Identity theft: Woman's identity stolen by adoptive mother
At three months old, a woman was adopted into a new family.
“My adopted mother changed my name to her name,” she says.
Then one day, decades after the adoption, she got a call from a collection agency.
“Asking me to pay a credit bill. I asked her ‘What credit card bill?’ She told me the credit card she mailed me into Georgia. I said ‘I don’t live in Georgia. I live in Baltimore.’”
She checked her credit for the first time and says that wasn’t the only item she didn’t know about.
“Apartments in my name, gas and electric, cable, phone bills,” she says.
The woman says her adoptive mother, who lived in Georgia and had already been arrested for fraud, was stealing her identity to obtain credit.
“I’m an easy target. She has my birth certificate, my social security card.

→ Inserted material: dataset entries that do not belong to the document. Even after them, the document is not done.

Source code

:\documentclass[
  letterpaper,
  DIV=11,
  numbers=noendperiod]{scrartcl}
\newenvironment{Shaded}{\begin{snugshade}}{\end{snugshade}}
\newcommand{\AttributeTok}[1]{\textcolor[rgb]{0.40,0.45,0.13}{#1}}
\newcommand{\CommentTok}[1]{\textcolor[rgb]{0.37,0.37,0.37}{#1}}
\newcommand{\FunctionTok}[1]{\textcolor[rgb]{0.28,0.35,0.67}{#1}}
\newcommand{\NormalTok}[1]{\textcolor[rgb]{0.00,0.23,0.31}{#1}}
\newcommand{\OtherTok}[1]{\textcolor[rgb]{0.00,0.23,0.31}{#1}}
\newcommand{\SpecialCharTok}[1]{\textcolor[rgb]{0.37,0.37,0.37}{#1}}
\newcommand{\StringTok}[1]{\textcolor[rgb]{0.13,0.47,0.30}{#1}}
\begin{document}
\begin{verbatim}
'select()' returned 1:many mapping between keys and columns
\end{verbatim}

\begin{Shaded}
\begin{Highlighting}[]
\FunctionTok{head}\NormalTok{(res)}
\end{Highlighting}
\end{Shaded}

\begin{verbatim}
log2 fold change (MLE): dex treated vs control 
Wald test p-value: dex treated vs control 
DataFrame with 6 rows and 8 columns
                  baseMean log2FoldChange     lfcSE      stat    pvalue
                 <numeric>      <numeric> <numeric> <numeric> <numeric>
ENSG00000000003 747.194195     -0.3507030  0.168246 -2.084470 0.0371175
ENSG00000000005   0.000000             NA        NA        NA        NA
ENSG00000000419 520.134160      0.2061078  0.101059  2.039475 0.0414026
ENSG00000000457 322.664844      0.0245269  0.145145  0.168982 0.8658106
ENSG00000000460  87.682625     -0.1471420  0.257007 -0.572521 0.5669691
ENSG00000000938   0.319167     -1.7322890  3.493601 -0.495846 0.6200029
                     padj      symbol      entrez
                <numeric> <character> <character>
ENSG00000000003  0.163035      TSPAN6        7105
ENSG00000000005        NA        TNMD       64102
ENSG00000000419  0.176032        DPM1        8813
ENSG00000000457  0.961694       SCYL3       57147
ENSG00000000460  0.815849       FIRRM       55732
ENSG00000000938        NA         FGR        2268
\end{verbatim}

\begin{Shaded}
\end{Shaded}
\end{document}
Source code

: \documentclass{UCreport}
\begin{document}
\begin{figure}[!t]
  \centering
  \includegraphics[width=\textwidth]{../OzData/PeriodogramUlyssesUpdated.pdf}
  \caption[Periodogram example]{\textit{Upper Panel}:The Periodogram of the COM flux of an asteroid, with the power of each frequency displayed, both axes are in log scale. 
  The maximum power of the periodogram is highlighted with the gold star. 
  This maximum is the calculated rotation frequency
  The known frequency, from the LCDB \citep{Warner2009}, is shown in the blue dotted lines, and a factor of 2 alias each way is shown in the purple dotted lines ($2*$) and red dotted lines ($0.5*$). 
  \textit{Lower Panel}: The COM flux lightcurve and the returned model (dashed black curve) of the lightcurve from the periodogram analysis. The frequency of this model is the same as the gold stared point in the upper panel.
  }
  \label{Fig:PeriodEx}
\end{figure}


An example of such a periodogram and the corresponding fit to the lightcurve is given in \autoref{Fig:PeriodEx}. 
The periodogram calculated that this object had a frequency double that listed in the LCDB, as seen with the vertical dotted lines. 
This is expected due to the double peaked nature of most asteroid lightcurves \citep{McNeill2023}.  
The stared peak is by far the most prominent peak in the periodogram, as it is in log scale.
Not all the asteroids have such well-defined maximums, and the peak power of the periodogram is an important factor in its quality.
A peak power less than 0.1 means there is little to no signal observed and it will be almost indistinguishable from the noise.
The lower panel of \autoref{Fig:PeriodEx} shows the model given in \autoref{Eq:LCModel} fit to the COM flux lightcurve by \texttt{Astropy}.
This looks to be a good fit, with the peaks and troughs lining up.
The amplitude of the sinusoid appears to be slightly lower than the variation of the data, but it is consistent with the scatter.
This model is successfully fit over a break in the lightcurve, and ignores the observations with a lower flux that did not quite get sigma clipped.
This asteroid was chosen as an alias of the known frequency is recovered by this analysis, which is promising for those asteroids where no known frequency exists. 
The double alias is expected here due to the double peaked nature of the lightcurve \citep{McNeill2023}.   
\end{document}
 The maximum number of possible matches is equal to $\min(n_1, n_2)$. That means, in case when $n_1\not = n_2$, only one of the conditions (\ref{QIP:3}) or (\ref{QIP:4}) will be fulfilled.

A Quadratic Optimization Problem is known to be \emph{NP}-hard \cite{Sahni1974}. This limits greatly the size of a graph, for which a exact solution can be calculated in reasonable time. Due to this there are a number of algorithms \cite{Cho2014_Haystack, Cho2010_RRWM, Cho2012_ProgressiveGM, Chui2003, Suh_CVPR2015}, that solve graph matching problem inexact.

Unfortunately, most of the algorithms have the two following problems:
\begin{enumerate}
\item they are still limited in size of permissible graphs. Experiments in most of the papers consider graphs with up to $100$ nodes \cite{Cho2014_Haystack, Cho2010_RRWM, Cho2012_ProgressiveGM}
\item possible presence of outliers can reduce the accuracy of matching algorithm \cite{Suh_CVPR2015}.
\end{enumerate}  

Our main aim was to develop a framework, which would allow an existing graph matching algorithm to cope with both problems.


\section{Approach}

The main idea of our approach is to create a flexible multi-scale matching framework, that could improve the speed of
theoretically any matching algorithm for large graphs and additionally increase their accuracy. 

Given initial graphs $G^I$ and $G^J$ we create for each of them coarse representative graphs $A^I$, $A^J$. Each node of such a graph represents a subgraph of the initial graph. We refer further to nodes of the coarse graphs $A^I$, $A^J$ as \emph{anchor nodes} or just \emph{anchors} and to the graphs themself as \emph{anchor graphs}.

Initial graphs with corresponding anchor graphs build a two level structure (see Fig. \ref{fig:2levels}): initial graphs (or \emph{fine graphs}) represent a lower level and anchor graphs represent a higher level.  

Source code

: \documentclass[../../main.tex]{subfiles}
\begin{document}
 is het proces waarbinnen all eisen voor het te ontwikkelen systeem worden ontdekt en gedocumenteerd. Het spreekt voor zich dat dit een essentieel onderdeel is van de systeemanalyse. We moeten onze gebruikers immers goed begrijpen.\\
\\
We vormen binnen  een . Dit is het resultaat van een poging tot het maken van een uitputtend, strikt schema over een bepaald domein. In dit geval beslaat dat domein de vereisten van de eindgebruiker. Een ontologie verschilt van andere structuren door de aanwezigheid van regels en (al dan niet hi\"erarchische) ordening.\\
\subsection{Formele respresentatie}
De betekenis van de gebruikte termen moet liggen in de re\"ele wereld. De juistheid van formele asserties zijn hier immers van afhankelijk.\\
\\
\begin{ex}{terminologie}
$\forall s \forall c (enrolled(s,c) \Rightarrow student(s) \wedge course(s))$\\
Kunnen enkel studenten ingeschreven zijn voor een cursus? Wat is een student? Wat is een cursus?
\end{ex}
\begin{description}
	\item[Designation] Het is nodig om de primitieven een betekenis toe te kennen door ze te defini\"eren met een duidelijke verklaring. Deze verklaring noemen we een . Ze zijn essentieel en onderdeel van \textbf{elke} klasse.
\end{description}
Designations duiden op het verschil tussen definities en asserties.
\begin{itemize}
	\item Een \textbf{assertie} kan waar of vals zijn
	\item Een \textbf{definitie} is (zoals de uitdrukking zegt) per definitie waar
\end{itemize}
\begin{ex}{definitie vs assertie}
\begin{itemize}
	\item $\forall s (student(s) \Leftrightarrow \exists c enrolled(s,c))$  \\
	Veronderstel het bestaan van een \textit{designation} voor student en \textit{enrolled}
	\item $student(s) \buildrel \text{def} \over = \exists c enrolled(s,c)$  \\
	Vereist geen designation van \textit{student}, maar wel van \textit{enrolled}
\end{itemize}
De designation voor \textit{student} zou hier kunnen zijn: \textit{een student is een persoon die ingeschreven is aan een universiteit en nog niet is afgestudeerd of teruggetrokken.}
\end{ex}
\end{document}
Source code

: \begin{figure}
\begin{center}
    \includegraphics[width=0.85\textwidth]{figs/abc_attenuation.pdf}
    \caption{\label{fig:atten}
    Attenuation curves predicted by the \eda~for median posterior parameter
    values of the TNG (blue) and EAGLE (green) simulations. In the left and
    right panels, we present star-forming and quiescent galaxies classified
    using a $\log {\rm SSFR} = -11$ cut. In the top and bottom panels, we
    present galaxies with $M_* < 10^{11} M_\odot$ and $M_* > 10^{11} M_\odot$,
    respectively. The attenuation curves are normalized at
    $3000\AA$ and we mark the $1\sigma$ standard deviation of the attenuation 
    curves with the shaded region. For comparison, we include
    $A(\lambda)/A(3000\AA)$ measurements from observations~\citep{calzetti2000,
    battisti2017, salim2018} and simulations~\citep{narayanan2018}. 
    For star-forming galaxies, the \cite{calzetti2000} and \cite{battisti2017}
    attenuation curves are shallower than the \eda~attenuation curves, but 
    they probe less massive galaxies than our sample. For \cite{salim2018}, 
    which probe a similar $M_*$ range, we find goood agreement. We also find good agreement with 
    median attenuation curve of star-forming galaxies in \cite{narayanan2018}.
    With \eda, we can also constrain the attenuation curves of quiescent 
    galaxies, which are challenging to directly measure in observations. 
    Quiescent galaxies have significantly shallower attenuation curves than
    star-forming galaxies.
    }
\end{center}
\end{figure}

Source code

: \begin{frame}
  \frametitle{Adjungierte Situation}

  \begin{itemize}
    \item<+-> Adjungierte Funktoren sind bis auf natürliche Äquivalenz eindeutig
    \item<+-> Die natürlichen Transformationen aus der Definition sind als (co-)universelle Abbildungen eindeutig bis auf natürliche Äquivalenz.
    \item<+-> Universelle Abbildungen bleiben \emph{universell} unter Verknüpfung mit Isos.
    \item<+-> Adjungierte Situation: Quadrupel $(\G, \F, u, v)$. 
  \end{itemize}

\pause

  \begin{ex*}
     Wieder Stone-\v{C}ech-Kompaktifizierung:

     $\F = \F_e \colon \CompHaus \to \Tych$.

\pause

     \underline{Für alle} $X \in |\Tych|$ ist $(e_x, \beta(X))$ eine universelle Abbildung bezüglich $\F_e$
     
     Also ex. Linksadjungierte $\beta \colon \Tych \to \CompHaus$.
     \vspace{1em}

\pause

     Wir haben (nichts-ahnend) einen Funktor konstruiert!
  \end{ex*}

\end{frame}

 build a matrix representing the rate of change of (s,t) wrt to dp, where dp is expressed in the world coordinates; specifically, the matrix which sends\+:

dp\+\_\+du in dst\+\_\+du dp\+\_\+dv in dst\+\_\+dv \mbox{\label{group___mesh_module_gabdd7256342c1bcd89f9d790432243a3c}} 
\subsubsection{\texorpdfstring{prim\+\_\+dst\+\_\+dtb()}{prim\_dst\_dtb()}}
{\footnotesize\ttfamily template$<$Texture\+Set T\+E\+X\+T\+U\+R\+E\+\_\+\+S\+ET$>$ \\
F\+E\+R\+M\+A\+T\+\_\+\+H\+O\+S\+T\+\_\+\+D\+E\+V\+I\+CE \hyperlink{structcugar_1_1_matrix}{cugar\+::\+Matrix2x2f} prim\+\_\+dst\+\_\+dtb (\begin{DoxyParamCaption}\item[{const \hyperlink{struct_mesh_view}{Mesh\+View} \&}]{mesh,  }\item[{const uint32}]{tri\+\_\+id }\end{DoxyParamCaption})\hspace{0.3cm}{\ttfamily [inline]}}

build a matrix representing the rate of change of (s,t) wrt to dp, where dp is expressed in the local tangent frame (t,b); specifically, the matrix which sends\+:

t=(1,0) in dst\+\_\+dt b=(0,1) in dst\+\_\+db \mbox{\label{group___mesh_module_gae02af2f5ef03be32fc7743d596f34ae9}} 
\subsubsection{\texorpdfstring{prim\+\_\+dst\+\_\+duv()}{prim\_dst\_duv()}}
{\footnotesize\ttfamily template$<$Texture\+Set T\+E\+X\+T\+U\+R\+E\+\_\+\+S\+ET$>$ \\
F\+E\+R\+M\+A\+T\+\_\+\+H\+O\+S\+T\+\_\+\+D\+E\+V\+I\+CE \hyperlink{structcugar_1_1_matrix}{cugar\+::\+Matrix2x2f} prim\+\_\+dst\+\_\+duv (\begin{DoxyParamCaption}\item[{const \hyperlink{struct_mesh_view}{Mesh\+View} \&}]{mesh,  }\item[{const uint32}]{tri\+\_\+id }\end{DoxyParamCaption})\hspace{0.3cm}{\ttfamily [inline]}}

She has copies of everything and we have the same first, middle and last name.”
She filed a police report, signed an affidavit and took her mother to criminal court, but the Baltimore City state’s attorney dropped charges for technical reasons.
In many such cases, victim advocate Russell Butler says children of identity theft don’t find out until adulthood, making it difficult for justice to be served.
“It’s an easy crime to commit,” says Butler. “Hard crime to prosecute, especially for a child who may not find out until 18 years after it occurred.”
“It possibly could have happened when I was a minor, but your credit report only goes back a few years,” says the woman.
A new report shows child identity theft is a fast-growing crime with 142,000 identity fraud cases against minors each year.
AllClear ID says the percentage of victims under the age of five doubled this year and children are 35 times more likely to become victims than adults.
“You can be a victim like me and not know it.”
While the woman didn’t get the outcome she was hoping for in court, she’s still fighting to clear her credit.
“Only three things taken off, Verizon, cable bill and energy. I’m still fighting for the other things.”
Experts warn once a child’s social security number is used for fraud, there could be multiple people using it. In one case in particular, six thieves were using one child’s social security number.